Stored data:

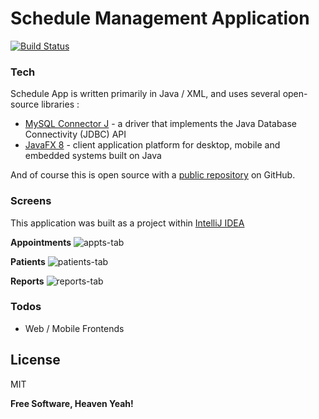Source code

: # Schedule Management Application

[![Build Status](https://travis-ci.org/joemccann/dillinger.svg?branch=master)](https://github.com/rudolphh/ScheduleApp)

### Tech
Schedule App is written primarily in Java / XML, and uses several open-source libraries : 
* [MySQL Connector J] - a driver that implements the Java Database Connectivity (JDBC) API
* [JavaFX 8] - client application platform for desktop, mobile and embedded systems built on Java

And of course this is open source with a [public repository][ScheduleApp] on GitHub.

### Screens

This application was built as a project within [IntelliJ IDEA] 

**Appointments**
![appts-tab](https://user-images.githubusercontent.com/949014/100031917-a7096380-2dab-11eb-8301-88ceb957898b.jpg)

**Patients**
![patients-tab](https://user-images.githubusercontent.com/949014/100031923-ab358100-2dab-11eb-8ef7-0a49d71f3668.jpg)

**Reports**
![reports-tab](https://user-images.githubusercontent.com/949014/100031931-ad97db00-2dab-11eb-888b-d775aa878f7f.jpg)


### Todos

 - Web / Mobile Frontends

License
----

MIT


**Free Software, Heaven Yeah!**

[//]: # (These are reference links used in the body of this note and get stripped out when the markdown processor does its job. There is no need to format nicely because it shouldn't be seen. Thanks SO - http://stackoverflow.com/questions/4823468/store-comments-in-markdown-syntax)


   [ScheduleApp]: <https://github.com/rudolphh/ScheduleApp>
   [git-repo-url]: <https://github.com/rudolphh/ScheduleApp.git>
   [MySQL Connector J]: <https://github.com/mysql/mysql-connector-j>
   [JavaFX 8]: <http://hg.openjdk.java.net/openjfx/8/master/rt>
   [IntelliJ IDEA]: <https://www.jetbrains.com/help/idea/import-project-or-module-wizard.html>

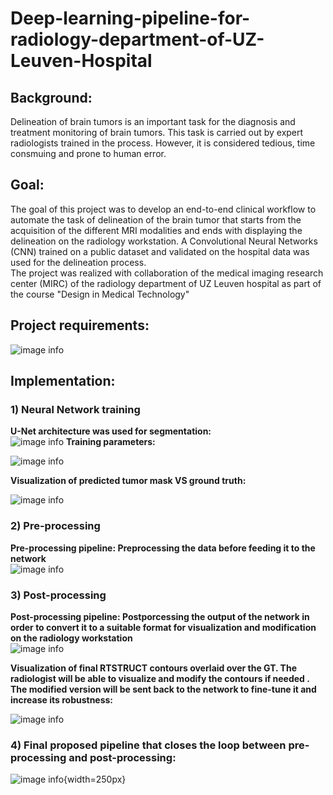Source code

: # Deep-learning-pipeline-for-radiology-department-of-UZ-Leuven-Hospital
## Background:
Delineation of brain tumors is an important task for the diagnosis and treatment monitoring of brain tumors. This task is carried out by expert radiologists trained in the process. However, it is considered tedious, time consmuing and prone to human error.
## Goal:
  The goal of this project was to develop an end-to-end clinical workflow to automate the task of delineation of the brain tumor that starts from the acquisition of the different MRI modalities and ends with displaying the delineation on the radiology workstation. A Convolutional Neural Networks (CNN) trained on a public dataset and validated on the hospital data was used for the delineation process.  
    The project was realized with collaboration of the medical imaging research center (MIRC) of the radiology department of UZ Leuven hospital as part of the course "Design in Medical Technology"
    
## Project requirements:
  
  ![image info](./figures/requirements.PNG)

## Implementation:  
  ### 1) Neural Network training
  **U-Net architecture was used for segmentation:**  
    ![image info](./figures/U_Net.gif)
  **Training parameters:**  
    
  ![image info](./figures/NN_param.PNG)
  
  **Visualization of predicted tumor mask VS ground truth:**  
    
  
  ![image info](./figures/NN_results.PNG)
  
  ### 2) Pre-processing  
   **Pre-processing pipeline: Preprocessing the data before feeding it to the network**  
   ![image info](./figures/Pre_processing.PNG)
   
  ### 3) Post-processing  
  **Post-processing pipeline: Postporcessing the output of the network in order to convert it to a suitable format for visualization and modification on
  the radiology workstation**  
   ![image info](./figures/post_processing.PNG)
   
   **Visualization of final RTSTRUCT contours overlaid over the GT. The radiologist will be able to visualize and modify the contours if needed
   . The modified version will be sent back to the network to fine-tune it and increase its robustness:**  
   
   ![image info](./figures/RT_STRUCT_contour.PNG)
   
   ### 4) Final proposed pipeline that closes the loop between pre-processing and post-processing:  
   
   ![image info](./figures/Pipline.PNG){width=250px}
   
   
   
  


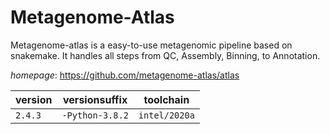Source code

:# Metagenome-Atlas

Metagenome-atlas is a easy-to-use metagenomic pipeline based on snakemake.  It handles all steps from QC, Assembly, Binning, to Annotation.

*homepage*: <https://github.com/metagenome-atlas/atlas>

version | versionsuffix | toolchain
--------|---------------|----------
``2.4.3`` | ``-Python-3.8.2`` | ``intel/2020a``

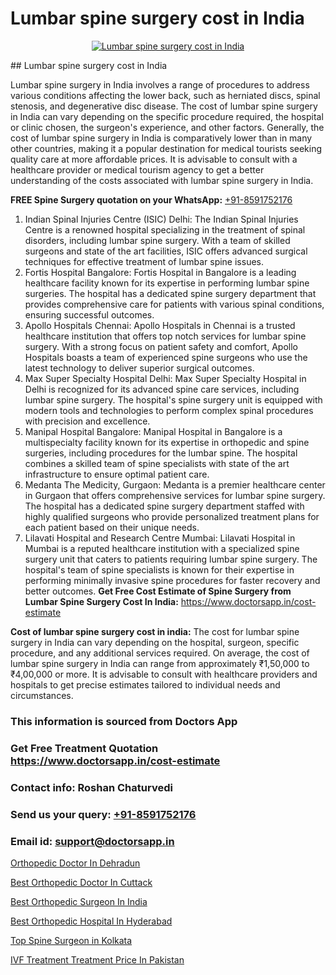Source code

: # Lumbar spine surgery cost in India

<p align="center">
  <a href="null">
    <img src="null" alt="Lumbar spine surgery cost in India">
  </a>
</p>
## Lumbar spine surgery cost in India

Lumbar spine surgery in India involves a range of procedures to address various conditions affecting the lower back, such as herniated discs, spinal stenosis, and degenerative disc disease. The cost of lumbar spine surgery in India can vary depending on the specific procedure required, the hospital or clinic chosen, the surgeon's experience, and other factors. Generally, the cost of lumbar spine surgery in India is comparatively lower than in many other countries, making it a popular destination for medical tourists seeking quality care at more affordable prices. It is advisable to consult with a healthcare provider or medical tourism agency to get a better understanding of the costs associated with lumbar spine surgery in India.

**FREE Spine Surgery quotation on your WhatsApp:**  [+91-8591752176](https://api.whatsapp.com/send?phone=8591752176)

1) Indian Spinal Injuries Centre (ISIC)   Delhi: The Indian Spinal Injuries Centre is a renowned hospital specializing in the treatment of spinal disorders, including lumbar spine surgery. With a team of skilled surgeons and state of the art facilities, ISIC offers advanced surgical techniques for effective treatment of lumbar spine issues.
2) Fortis Hospital   Bangalore: Fortis Hospital in Bangalore is a leading healthcare facility known for its expertise in performing lumbar spine surgeries. The hospital has a dedicated spine surgery department that provides comprehensive care for patients with various spinal conditions, ensuring successful outcomes.
3) Apollo Hospitals   Chennai: Apollo Hospitals in Chennai is a trusted healthcare institution that offers top notch services for lumbar spine surgery. With a strong focus on patient safety and comfort, Apollo Hospitals boasts a team of experienced spine surgeons who use the latest technology to deliver superior surgical outcomes.
4) Max Super Specialty Hospital   Delhi: Max Super Specialty Hospital in Delhi is recognized for its advanced spine care services, including lumbar spine surgery. The hospital's spine surgery unit is equipped with modern tools and technologies to perform complex spinal procedures with precision and excellence.
5) Manipal Hospital   Bangalore: Manipal Hospital in Bangalore is a multispecialty facility known for its expertise in orthopedic and spine surgeries, including procedures for the lumbar spine. The hospital combines a skilled team of spine specialists with state of the art infrastructure to ensure optimal patient care.
6) Medanta   The Medicity, Gurgaon: Medanta is a premier healthcare center in Gurgaon that offers comprehensive services for lumbar spine surgery. The hospital has a dedicated spine surgery department staffed with highly qualified surgeons who provide personalized treatment plans for each patient based on their unique needs.
7) Lilavati Hospital and Research Centre   Mumbai: Lilavati Hospital in Mumbai is a reputed healthcare institution with a specialized spine surgery unit that caters to patients requiring lumbar spine surgery. The hospital's team of spine specialists is known for their expertise in performing minimally invasive spine procedures for faster recovery and better outcomes.
**Get Free Cost Estimate of Spine Surgery from Lumbar Spine Surgery Cost In India:** https://www.doctorsapp.in/cost-estimate

**Cost of lumbar spine surgery cost in india:**
The cost for lumbar spine surgery in India can vary depending on the hospital, surgeon, specific procedure, and any additional services required. On average, the cost of lumbar spine surgery in India can range from approximately ₹1,50,000 to ₹4,00,000 or more. It is advisable to consult with healthcare providers and hospitals to get precise estimates tailored to individual needs and circumstances.

### This information is sourced from Doctors App 
### Get Free Treatment Quotation https://www.doctorsapp.in/cost-estimate
### Contact info: Roshan Chaturvedi 
### Send us your query: [+91-8591752176](https://api.whatsapp.com/send?phone=8591752176) 
### Email id: support@doctorsapp.in

[Orthopedic Doctor In Dehradun](https://www.linkedin.com/pulse/orthopedic-doctor-dehradun-acl-tear-treatment-ntkfe?trackingId=bzAjYQXTU5Cm7TZUdiZssA%3D%3D&lipi=urn%3Ali%3Apage%3Ad_flagship3_company_admin%3BxUBWLKzDRA2fVBqJ%2Fp%2FTnw%3D%3D)

[Best Orthopedic Doctor In Cuttack](https://www.linkedin.com/pulse/best-orthopedic-doctor-cuttack-doctorsapp-united-arab-emirates-6htbe?trackingId=TN2ksSKSFHWfrZ3kiT9Q5Q%3D%3D&lipi=urn%3Ali%3Apage%3Ad_flagship3_company_admin%3BSXrbBuk4SwWZ8nIcZ2zSvw%3D%3D)

[Best Orthopedic Surgeon In India](https://medium.com/@manish632504/best-orthopedic-surgeon-in-india-780cb30f4259)

[Best Orthopedic Hospital In Hyderabad](https://medium.com/@vimalrana22/best-orthopedic-hospital-in-hyderabad-e7492a968a31)

[Top Spine Surgeon in Kolkata](https://doctors-apps.github.io/doctorsapp/top-spine-surgeon-in-kolkata)

[IVF Treatment Treatment Price In Pakistan](https://doctors-apps.github.io/doctorsapp/ivf-treatment-treatment-price-in-pakistan)

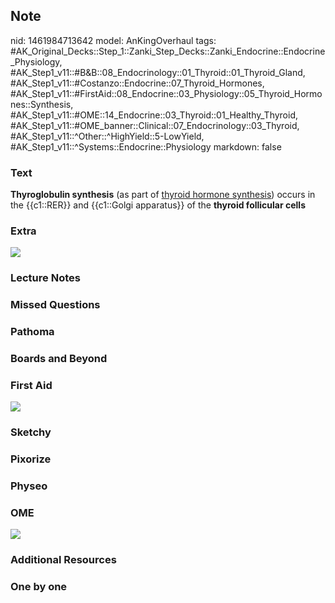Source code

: ## Note
nid: 1461984713642
model: AnKingOverhaul
tags: #AK_Original_Decks::Step_1::Zanki_Step_Decks::Zanki_Endocrine::Endocrine_Physiology, #AK_Step1_v11::#B&B::08_Endocrinology::01_Thyroid::01_Thyroid_Gland, #AK_Step1_v11::#Costanzo::Endocrine::07_Thyroid_Hormones, #AK_Step1_v11::#FirstAid::08_Endocrine::03_Physiology::05_Thyroid_Hormones::Synthesis, #AK_Step1_v11::#OME::14_Endocrine::03_Thyroid::01_Healthy_Thyroid, #AK_Step1_v11::#OME_banner::Clinical::07_Endocrinology::03_Thyroid, #AK_Step1_v11::^Other::^HighYield::5-LowYield, #AK_Step1_v11::^Systems::Endocrine::Physiology
markdown: false

### Text
<div>
  <b>Thyroglobulin synthesis</b> (as part of <u>thyroid hormone
  synthesis</u>) occurs in the {{c1::RER}} and {{c1::Golgi
  apparatus}} of the <b>thyroid follicular cells</b>
</div>

### Extra
<div>
  <i><img src="paste-460669602234836.jpg"></i>
</div>

### Lecture Notes


### Missed Questions


### Pathoma


### Boards and Beyond


### First Aid
<img src="tmpbVCIGC.png">

### Sketchy


### Pixorize


### Physeo


### OME
<div class="ome-widget">
  <a href=
  "https://onlinemeded.org/spa/endocrinology/thyroid/acquire?ref=anki">
  <img src="_OME_AnkiFlashcards_Lesson_3.png"></a>
</div>

### Additional Resources


### One by one

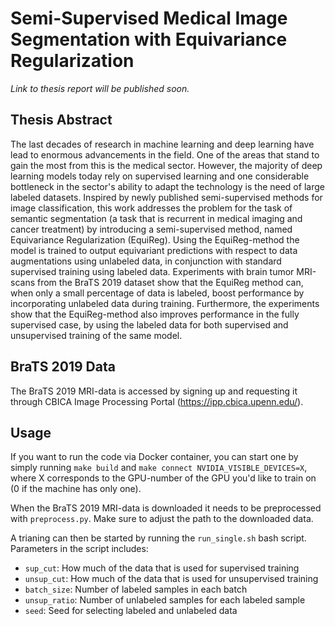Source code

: # Semi-Supervised Medical Image Segmentation with Equivariance Regularization
*Link to thesis report will be published soon.*

## Thesis Abstract
The last decades of research in machine learning and deep learning have lead to enormous advancements in the field. One of the areas that stand to gain the most from this is the medical sector. However, the majority of deep learning models today rely on supervised learning and one considerable bottleneck in the sector's ability to adapt the technology is the need of large labeled datasets. Inspired by newly published semi-supervised methods for image classification, this work addresses the problem for the task of semantic segmentation (a task that is recurrent in medical imaging and cancer treatment) by introducing a semi-supervised method, named Equivariance Regularization (EquiReg). Using the EquiReg-method the model is trained to output equivariant predictions with respect to data augmentations using unlabeled data, in conjunction with standard supervised training using labeled data. Experiments with brain tumor MRI-scans from the BraTS 2019 dataset show that the EquiReg method can, when only a small percentage of data is labeled, boost performance by incorporating unlabeled data during training. Furthermore, the experiments show that the EquiReg-method also improves performance in the fully supervised case, by using the labeled data for both supervised and unsupervised training of the same model.

## BraTS 2019 Data
The BraTS 2019 MRI-data is accessed by signing up and requesting it through CBICA Image Processing Portal (https://ipp.cbica.upenn.edu/).

## Usage
If you want to run the code via Docker container, you can start one by simply running `make build` and `make connect NVIDIA_VISIBLE_DEVICES=X`, where X corresponds to the GPU-number of the GPU you'd like to train on (0 if the machine has only one).

When the BraTS 2019 MRI-data is downloaded it needs to be preprocessed with `preprocess.py`. Make sure to adjust the path to the downloaded data. 

A trianing can then be started by running the `run_single.sh` bash script. Parameters in the script includes:

* `sup_cut`: How much of the data that is used for supervised training
* `unsup_cut`: How much of the data that is used for unsupervised training
* `batch_size`: Number of labeled samples in each batch
* `unsup_ratio`: Number of unlabeled samples for each labeled sample
* `seed`: Seed for selecting labeled and unlabeled data
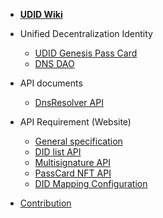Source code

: - [**UDID Wiki**](/)

- Unified Decentralization Identity

  - [UDID Genesis Pass Card](en/)
  - [DNS DAO](en/)

- API documents
  - [DnsResolver API](en/dnsresolver.md)

- API Requirement (Website)
  - [General specification](en/api-specification.md)
  - [DID list API](en/api-did-list.md)
  - [Multisignature API](en/api-multisignature.md)
  - [PassCard NFT API](en/passcard-api.md)
  - [DID Mapping Configuration](en/app-udid-mapping.md)

- [Contribution](en/contribution.md)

INSTRUCTIONS FOR THE TASK:
The lines to reproduce run from the one above containing "### First Aid" through the one containing "## Thesis Abstract". Copy them exactly and leave out all pictures.

WORKED SOLUTION:
### First Aid
<img src="tmpbVCIGC.png">

### Sketchy


### Pixorize


### Physeo


### OME
<div class="ome-widget">
  <a href=
  "https://onlinemeded.org/spa/endocrinology/thyroid/acquire?ref=anki">
  <img src="_OME_AnkiFlashcards_Lesson_3.png"></a>
</div>

### Additional Resources


### One by one

Source code

: # Semi-Supervised Medical Image Segmentation with Equivariance Regularization
*Link to thesis report will be published soon.*

## Thesis Abstract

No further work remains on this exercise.